*Your goal*
In the entries below, the lines from the one with "- [Researchers find" through the one with "Fixed in Ubuntu](https://buaq.net/go-251584.html)" are to be copied exactly; both ends count.

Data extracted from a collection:
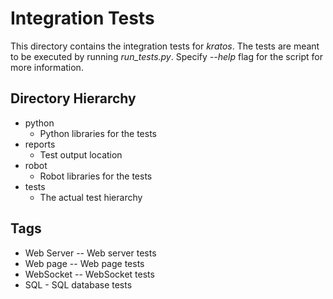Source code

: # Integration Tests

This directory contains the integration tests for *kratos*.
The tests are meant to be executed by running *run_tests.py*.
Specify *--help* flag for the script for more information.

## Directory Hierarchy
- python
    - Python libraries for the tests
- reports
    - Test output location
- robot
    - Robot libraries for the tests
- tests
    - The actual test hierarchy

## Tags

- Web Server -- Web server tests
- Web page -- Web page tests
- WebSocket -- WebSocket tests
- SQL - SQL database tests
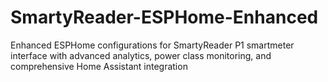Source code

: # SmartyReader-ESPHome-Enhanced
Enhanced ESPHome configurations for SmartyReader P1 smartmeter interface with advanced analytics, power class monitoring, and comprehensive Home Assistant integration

==

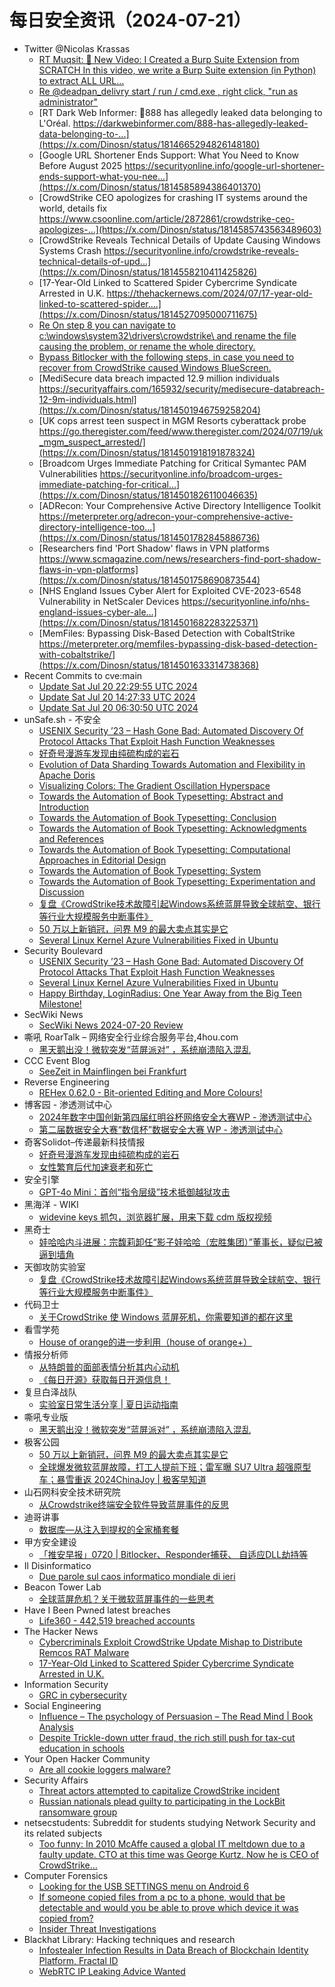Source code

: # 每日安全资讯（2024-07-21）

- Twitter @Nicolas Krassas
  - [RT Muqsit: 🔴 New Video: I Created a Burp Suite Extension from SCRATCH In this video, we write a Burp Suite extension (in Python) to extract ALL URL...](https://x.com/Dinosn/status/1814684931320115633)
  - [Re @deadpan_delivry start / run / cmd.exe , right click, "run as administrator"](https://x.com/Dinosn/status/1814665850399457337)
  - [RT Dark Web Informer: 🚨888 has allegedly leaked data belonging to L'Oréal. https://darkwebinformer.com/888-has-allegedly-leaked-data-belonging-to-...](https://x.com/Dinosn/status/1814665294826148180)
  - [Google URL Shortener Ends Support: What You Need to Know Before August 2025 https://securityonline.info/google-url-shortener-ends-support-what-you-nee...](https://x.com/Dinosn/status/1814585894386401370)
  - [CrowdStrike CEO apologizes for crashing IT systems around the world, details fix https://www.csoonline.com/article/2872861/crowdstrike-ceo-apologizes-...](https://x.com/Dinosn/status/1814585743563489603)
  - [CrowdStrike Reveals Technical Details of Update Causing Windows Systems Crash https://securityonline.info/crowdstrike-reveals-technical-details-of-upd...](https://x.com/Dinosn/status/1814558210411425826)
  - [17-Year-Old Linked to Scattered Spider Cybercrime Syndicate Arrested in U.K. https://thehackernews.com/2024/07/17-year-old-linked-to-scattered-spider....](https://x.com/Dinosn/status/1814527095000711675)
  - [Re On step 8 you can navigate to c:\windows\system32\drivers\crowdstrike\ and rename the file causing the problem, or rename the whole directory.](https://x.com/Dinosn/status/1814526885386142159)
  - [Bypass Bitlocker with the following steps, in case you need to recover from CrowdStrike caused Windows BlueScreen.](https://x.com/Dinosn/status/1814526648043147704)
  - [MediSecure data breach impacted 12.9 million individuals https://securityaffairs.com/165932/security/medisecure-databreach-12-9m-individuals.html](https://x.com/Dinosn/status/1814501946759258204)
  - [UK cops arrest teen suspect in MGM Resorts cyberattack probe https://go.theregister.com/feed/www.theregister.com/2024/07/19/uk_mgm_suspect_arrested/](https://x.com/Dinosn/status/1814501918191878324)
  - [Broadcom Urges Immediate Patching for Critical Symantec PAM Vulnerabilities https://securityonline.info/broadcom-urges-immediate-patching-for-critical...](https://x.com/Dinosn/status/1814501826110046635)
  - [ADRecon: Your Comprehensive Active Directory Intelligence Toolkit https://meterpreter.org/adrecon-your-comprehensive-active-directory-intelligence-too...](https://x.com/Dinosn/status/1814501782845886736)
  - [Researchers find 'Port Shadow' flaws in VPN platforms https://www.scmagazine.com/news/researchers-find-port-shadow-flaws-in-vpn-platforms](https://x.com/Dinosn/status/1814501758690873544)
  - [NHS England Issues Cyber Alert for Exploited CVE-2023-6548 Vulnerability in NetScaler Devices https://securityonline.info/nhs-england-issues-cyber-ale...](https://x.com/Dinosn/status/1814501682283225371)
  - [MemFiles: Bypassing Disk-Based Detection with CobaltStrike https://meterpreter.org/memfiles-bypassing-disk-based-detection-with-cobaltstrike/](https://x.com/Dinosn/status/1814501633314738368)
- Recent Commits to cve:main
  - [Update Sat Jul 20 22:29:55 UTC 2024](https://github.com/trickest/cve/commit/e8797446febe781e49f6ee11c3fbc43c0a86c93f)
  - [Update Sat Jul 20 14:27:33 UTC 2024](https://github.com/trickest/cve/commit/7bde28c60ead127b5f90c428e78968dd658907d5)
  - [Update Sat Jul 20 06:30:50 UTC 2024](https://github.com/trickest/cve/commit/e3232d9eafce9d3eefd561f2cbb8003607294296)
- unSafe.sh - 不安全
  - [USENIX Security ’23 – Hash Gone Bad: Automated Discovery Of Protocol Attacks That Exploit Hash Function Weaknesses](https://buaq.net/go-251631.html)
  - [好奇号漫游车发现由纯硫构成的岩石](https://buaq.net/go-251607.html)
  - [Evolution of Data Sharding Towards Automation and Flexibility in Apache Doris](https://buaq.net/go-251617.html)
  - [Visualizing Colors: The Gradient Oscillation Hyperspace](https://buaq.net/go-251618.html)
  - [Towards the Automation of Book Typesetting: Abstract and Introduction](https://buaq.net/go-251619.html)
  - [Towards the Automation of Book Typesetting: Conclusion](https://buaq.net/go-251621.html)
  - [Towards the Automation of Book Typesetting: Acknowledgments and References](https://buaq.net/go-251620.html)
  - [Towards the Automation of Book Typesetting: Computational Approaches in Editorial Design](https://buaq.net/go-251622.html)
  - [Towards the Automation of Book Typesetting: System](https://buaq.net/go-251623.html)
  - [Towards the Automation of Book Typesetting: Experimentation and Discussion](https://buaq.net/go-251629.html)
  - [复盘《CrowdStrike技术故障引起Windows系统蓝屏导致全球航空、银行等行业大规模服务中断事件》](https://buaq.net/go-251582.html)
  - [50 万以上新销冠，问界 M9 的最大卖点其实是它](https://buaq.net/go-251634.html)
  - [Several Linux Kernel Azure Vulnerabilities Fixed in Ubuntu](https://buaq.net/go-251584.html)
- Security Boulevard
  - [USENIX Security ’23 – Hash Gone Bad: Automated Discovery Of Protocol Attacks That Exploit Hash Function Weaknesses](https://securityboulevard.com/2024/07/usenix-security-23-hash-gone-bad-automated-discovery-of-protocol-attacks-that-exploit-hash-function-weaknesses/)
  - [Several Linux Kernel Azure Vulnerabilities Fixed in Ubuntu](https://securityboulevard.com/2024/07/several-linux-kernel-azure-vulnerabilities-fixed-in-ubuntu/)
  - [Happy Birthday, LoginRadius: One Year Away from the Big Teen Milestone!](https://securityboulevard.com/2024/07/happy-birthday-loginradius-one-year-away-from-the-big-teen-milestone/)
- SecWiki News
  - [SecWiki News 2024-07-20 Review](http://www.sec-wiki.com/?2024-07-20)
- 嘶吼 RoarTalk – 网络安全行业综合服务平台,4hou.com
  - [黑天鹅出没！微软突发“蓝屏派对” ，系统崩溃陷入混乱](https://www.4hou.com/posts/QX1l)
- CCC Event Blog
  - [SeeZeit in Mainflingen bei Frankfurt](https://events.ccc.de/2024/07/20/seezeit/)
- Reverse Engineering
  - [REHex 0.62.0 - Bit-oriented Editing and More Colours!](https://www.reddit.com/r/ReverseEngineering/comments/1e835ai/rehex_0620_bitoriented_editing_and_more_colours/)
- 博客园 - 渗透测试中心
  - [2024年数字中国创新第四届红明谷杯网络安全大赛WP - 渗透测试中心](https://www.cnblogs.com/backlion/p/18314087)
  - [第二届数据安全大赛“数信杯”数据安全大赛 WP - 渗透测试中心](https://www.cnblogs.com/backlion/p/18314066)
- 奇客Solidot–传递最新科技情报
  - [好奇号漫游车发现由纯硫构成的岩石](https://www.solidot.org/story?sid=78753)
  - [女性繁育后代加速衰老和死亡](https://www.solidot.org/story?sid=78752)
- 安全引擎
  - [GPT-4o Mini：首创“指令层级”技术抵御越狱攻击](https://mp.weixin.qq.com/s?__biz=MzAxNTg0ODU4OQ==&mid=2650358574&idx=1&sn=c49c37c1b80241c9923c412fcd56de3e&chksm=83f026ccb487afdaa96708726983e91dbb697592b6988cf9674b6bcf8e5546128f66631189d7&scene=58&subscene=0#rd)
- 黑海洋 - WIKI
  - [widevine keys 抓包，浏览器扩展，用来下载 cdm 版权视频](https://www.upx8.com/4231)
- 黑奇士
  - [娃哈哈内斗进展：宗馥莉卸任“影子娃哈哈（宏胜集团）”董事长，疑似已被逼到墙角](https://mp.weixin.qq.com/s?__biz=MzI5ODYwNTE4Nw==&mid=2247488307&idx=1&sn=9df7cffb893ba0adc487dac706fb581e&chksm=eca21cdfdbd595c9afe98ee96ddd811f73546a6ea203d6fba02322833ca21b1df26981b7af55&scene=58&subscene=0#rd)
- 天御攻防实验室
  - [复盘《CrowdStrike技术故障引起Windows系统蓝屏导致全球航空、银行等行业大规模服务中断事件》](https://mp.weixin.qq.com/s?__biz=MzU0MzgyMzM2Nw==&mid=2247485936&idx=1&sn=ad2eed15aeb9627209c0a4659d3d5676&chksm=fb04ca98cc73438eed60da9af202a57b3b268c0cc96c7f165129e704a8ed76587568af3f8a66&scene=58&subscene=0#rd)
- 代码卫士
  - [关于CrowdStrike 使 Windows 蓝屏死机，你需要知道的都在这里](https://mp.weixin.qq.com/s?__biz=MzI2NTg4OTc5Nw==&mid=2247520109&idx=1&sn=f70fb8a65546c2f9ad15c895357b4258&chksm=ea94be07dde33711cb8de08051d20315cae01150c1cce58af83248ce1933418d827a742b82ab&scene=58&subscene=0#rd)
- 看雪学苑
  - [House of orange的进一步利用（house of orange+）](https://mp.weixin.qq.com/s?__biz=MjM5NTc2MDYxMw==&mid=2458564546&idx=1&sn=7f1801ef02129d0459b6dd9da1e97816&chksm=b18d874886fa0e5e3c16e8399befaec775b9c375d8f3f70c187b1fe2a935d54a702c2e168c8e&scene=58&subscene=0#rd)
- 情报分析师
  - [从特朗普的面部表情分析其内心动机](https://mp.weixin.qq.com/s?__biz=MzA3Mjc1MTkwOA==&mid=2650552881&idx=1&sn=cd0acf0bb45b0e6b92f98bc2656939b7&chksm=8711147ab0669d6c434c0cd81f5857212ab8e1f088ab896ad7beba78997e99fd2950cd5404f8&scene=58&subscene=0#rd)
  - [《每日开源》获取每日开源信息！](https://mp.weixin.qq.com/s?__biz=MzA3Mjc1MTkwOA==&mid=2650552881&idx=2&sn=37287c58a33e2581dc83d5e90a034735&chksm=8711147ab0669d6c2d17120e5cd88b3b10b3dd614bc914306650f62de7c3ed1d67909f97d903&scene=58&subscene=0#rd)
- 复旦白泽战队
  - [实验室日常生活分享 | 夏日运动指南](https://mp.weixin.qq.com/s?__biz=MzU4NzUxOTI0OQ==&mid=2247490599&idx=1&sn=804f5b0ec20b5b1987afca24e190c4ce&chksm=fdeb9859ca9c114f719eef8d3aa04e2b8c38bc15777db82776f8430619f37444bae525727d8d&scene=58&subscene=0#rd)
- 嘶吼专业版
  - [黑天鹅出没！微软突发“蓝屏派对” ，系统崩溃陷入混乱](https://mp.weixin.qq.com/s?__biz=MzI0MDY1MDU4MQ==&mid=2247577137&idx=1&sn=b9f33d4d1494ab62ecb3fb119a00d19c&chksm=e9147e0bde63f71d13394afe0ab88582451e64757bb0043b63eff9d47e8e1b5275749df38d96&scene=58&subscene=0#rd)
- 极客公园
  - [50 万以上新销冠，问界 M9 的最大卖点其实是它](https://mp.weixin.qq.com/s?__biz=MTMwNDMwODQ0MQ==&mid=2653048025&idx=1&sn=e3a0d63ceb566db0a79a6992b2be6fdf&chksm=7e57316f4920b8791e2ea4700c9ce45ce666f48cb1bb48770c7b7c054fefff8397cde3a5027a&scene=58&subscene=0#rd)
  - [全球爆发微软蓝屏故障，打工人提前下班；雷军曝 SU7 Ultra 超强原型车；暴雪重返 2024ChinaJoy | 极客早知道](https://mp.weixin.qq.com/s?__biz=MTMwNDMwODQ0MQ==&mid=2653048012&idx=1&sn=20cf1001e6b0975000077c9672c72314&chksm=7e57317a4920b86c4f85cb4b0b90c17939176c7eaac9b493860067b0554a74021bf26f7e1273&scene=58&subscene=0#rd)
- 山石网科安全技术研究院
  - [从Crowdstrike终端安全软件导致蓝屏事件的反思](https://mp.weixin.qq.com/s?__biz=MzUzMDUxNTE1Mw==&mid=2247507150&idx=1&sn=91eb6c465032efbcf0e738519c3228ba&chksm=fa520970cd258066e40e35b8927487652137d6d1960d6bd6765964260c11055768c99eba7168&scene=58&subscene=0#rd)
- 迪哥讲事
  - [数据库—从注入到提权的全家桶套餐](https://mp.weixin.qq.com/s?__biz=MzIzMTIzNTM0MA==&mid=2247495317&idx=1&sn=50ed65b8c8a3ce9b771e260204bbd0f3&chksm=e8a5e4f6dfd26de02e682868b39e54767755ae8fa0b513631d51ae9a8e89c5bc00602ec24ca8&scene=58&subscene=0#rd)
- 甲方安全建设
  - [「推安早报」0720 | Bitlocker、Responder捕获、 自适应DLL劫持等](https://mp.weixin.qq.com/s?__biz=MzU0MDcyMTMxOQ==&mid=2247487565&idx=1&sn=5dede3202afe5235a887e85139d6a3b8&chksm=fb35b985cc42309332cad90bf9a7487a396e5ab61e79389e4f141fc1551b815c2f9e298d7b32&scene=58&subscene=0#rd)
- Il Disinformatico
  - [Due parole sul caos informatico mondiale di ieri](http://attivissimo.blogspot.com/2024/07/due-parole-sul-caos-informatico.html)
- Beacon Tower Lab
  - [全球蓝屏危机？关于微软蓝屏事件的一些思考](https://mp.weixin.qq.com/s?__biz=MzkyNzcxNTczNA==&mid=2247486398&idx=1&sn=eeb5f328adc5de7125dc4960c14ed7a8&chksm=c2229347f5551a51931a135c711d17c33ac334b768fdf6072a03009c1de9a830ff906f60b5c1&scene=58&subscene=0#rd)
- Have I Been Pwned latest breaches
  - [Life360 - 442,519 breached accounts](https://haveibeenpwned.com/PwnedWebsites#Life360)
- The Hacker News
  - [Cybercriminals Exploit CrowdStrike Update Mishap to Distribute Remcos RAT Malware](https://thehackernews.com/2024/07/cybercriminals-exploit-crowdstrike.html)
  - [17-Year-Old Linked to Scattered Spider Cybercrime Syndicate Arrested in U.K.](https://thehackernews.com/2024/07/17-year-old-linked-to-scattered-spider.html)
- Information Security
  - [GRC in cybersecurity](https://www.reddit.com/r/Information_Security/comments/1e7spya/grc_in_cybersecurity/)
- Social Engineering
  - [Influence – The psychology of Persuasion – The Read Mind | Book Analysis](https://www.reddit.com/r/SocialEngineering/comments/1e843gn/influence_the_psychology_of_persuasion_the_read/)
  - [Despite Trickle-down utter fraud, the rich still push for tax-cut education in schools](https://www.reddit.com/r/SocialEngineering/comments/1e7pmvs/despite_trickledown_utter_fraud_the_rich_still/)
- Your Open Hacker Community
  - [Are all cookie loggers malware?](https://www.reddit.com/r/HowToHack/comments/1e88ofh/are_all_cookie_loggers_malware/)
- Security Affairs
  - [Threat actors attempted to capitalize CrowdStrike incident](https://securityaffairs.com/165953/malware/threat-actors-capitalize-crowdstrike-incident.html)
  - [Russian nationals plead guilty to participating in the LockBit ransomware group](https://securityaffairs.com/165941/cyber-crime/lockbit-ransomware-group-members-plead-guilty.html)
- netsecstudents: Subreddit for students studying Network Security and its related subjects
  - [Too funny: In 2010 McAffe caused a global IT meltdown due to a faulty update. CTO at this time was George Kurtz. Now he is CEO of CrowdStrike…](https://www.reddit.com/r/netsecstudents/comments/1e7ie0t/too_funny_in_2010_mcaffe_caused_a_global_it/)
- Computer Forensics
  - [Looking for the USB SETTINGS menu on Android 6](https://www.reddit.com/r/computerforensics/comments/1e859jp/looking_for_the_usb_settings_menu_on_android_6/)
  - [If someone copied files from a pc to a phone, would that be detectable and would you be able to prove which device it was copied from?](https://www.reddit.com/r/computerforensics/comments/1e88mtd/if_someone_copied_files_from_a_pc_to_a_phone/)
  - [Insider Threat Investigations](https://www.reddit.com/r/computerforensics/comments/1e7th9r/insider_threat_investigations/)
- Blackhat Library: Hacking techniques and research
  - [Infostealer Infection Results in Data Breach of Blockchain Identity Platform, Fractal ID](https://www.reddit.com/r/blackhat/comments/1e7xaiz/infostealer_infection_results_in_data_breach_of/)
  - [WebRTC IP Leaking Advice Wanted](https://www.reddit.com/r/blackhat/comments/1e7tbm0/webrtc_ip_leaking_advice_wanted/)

---

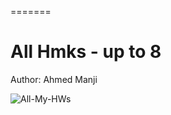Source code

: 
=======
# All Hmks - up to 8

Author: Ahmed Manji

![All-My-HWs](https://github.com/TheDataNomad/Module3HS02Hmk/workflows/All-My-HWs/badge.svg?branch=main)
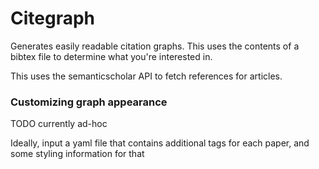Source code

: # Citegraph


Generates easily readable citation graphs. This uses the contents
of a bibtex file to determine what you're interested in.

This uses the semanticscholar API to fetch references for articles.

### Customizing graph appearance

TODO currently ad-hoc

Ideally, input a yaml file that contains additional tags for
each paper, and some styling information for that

*Solution for this exercise*
  - [Researchers find 'Port Shadow' flaws in VPN platforms https://www.scmagazine.com/news/researchers-find-port-shadow-flaws-in-vpn-platforms](https://x.com/Dinosn/status/1814501758690873544)
  - [NHS England Issues Cyber Alert for Exploited CVE-2023-6548 Vulnerability in NetScaler Devices https://securityonline.info/nhs-england-issues-cyber-ale...](https://x.com/Dinosn/status/1814501682283225371)
  - [MemFiles: Bypassing Disk-Based Detection with CobaltStrike https://meterpreter.org/memfiles-bypassing-disk-based-detection-with-cobaltstrike/](https://x.com/Dinosn/status/1814501633314738368)
- Recent Commits to cve:main
  - [Update Sat Jul 20 22:29:55 UTC 2024](https://github.com/trickest/cve/commit/e8797446febe781e49f6ee11c3fbc43c0a86c93f)
  - [Update Sat Jul 20 14:27:33 UTC 2024](https://github.com/trickest/cve/commit/7bde28c60ead127b5f90c428e78968dd658907d5)
  - [Update Sat Jul 20 06:30:50 UTC 2024](https://github.com/trickest/cve/commit/e3232d9eafce9d3eefd561f2cbb8003607294296)
- unSafe.sh - 不安全
  - [USENIX Security ’23 – Hash Gone Bad: Automated Discovery Of Protocol Attacks That Exploit Hash Function Weaknesses](https://buaq.net/go-251631.html)
  - [好奇号漫游车发现由纯硫构成的岩石](https://buaq.net/go-251607.html)
  - [Evolution of Data Sharding Towards Automation and Flexibility in Apache Doris](https://buaq.net/go-251617.html)
  - [Visualizing Colors: The Gradient Oscillation Hyperspace](https://buaq.net/go-251618.html)
  - [Towards the Automation of Book Typesetting: Abstract and Introduction](https://buaq.net/go-251619.html)
  - [Towards the Automation of Book Typesetting: Conclusion](https://buaq.net/go-251621.html)
  - [Towards the Automation of Book Typesetting: Acknowledgments and References](https://buaq.net/go-251620.html)
  - [Towards the Automation of Book Typesetting: Computational Approaches in Editorial Design](https://buaq.net/go-251622.html)
  - [Towards the Automation of Book Typesetting: System](https://buaq.net/go-251623.html)
  - [Towards the Automation of Book Typesetting: Experimentation and Discussion](https://buaq.net/go-251629.html)
  - [复盘《CrowdStrike技术故障引起Windows系统蓝屏导致全球航空、银行等行业大规模服务中断事件》](https://buaq.net/go-251582.html)
  - [50 万以上新销冠，问界 M9 的最大卖点其实是它](https://buaq.net/go-251634.html)
  - [Several Linux Kernel Azure Vulnerabilities Fixed in Ubuntu](https://buaq.net/go-251584.html)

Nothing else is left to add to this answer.